Perdu. Tout est perdu. Et pourtant : Aurora l'avait vu en rêve, cette fois ci. Un rêve étrange, qu'elle nous raconte, lunettes de soleil vissées sur les yeux, face caméra. Perdu. Tout est perdu. Elle a joué. Elle a perdu. Son argent. Son amour venu d'Afrique. Son paradis.
D'abord, on hésite. On ne sait pas. On se pose là, entre ces trois personnages, on ne sait rien. On ignore tout. Et pourtant, ces voix, on les entend encore. Et ces visages fermés ne disent, en revanche, rien.
Et puis, soudain, tout démarre. Il suffit d'un changement de plan pour suggérer le changement de pays, d'atmosphère, de vie. Un vieil homme raconte, parmi les bruits du blé et des champs africains, ce qui est parti et ne reviendra jamais. Et les voix, soudain, se taisent. Et les visages, soudain, s'ouvrent. Rire. Pleurs. Corps qui se mouvent. Yeux regardant les nuages qui dessinent, dans le ciel, des animaux contournés au crayon.
Tout dans ce film est une question de souvenir, de retour, d'oubli. Oublier.
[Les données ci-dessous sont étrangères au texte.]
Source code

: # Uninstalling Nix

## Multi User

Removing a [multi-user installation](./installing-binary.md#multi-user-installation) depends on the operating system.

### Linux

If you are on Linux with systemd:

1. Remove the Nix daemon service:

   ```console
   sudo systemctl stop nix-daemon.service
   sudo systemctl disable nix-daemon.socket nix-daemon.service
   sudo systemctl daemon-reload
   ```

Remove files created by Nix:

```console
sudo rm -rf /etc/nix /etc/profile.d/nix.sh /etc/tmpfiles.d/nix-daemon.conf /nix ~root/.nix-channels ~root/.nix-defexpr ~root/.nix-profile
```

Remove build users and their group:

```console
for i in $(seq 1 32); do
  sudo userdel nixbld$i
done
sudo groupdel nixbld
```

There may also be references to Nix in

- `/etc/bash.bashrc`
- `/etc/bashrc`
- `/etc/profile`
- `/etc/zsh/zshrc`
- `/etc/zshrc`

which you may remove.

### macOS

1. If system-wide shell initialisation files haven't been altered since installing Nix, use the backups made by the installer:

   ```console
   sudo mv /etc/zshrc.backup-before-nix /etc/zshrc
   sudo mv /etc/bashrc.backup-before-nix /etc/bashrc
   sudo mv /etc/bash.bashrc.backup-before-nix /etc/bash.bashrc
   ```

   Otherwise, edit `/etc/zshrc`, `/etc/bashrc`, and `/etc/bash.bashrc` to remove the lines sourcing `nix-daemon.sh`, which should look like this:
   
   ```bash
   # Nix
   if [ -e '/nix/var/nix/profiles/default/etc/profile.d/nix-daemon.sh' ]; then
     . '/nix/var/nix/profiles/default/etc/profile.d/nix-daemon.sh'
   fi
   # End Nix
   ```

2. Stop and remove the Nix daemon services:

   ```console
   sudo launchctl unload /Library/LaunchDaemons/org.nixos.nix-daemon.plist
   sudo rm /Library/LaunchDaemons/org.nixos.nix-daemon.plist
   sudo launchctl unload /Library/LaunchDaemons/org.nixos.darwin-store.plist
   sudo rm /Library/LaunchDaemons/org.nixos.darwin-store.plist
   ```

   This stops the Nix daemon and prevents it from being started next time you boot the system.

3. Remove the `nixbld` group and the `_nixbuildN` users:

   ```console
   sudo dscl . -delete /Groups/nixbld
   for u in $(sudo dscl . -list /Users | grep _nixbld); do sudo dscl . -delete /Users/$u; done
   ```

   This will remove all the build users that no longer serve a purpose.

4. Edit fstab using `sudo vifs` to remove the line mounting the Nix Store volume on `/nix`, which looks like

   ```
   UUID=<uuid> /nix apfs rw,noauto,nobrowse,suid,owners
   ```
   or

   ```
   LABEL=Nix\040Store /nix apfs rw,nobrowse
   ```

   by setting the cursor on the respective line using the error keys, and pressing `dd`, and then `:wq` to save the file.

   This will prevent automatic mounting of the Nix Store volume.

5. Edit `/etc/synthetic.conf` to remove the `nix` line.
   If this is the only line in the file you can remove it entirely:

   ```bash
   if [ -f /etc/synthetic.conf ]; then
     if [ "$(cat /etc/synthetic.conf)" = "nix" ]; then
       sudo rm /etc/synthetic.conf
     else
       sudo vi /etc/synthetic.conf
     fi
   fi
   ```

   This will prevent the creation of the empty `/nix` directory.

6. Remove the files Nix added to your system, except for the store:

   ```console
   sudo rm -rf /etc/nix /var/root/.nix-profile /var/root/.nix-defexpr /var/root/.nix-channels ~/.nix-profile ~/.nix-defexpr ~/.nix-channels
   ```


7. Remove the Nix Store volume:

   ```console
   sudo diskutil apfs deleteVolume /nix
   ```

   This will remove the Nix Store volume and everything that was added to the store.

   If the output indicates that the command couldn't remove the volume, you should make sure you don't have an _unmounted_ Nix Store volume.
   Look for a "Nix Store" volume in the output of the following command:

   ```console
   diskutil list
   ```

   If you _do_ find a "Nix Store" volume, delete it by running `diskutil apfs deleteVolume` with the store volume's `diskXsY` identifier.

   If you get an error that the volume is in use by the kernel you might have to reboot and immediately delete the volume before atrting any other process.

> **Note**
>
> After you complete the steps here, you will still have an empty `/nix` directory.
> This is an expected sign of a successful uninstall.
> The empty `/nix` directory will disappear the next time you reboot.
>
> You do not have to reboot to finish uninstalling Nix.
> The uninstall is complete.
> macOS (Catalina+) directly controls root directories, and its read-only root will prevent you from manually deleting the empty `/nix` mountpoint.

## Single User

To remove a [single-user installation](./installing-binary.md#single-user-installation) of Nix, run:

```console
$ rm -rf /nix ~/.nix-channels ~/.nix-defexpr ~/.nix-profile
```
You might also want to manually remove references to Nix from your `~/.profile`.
Ce serait si simple, d'oublier... Mais c'est impossible. Si les voix s'effacent, les visages restent. Ils nous regardent, de longues minutes. D'infinis nuances chavirent dans leur yeux gris. Tant de cris se devinent dans ces bouches qui se taisent...
Et cette fois, on le sait. On a vu. On a tout vu. On a vu Aurora seule, vieille, morte, perdue. Et c'est insoutenable, car on voudrait qu'ils s'aiment, qu'ils s'embrassent, se touchent, se caressent, s'envolent, fuient, courent, loin, ensemble...
Perdu. Tout est perdu. Et pourtant, tout semble là. Car Gomes, à la fin, ne revient pas au présent. Un travelling sur un paysage d'Afrique, et Tabou se termine.
Dans le noir, on se relève. Les lumières se rallument. Et que fait-on, alors, à l'instant, comme à tout les instant ? On se souvient. Encore. Encore et toujours, on se souvient. Car la vie et le cinéma ne sont qu'une suite de souvenirs. Des souvenirs qui fuient, doucement, sans bruit, à travers la savane d'un paradis perdu, d'un paradis rêvé, comme celui d'Aurora, il y a bien longtemps.